### Required work:
Return exactly the lines below, starting with the one that has "Парсер вакансий с сайта Trudvsem" and going on through the one that has "Web server to".

Stored data entries:

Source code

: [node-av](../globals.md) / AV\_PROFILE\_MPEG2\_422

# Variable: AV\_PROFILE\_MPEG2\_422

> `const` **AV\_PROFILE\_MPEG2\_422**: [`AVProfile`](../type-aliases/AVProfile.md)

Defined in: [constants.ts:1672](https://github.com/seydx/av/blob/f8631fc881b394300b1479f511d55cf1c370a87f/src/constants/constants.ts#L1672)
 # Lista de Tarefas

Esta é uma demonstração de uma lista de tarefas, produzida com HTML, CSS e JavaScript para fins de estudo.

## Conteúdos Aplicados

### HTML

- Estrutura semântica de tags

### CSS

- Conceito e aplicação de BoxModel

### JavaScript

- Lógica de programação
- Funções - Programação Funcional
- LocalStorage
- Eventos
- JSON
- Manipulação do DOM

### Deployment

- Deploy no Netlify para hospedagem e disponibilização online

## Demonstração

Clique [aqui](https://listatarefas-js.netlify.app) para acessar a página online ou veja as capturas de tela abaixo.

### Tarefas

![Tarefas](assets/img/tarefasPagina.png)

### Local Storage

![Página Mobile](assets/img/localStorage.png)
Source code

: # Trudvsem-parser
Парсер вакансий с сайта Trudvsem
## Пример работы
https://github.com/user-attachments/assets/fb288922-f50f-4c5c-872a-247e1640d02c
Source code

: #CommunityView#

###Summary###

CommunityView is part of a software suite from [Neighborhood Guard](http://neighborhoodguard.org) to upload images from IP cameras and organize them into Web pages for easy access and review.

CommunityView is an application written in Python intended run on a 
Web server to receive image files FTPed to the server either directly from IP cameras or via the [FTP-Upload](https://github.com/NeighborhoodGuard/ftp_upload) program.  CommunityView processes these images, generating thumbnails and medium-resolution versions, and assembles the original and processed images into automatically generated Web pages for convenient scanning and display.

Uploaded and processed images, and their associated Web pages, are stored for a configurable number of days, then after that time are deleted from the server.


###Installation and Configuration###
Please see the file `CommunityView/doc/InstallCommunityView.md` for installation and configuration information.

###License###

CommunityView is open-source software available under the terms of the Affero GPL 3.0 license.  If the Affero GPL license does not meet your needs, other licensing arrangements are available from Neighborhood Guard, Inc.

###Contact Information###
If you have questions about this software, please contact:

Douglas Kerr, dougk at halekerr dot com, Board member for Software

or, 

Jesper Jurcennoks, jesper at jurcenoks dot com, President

### Answer to the problem:
Парсер вакансий с сайта Trudvsem
## Пример работы
https://github.com/user-attachments/assets/fb288922-f50f-4c5c-872a-247e1640d02c
Source code

: #CommunityView#

###Summary###

CommunityView is part of a software suite from [Neighborhood Guard](http://neighborhoodguard.org) to upload images from IP cameras and organize them into Web pages for easy access and review.

CommunityView is an application written in Python intended run on a 
Web server to receive image files FTPed to the server either directly from IP cameras or via the [FTP-Upload](https://github.com/NeighborhoodGuard/ftp_upload) program.  CommunityView processes these images, generating thumbnails and medium-resolution versions, and assembles the original and processed images into automatically generated Web pages for convenient scanning and display.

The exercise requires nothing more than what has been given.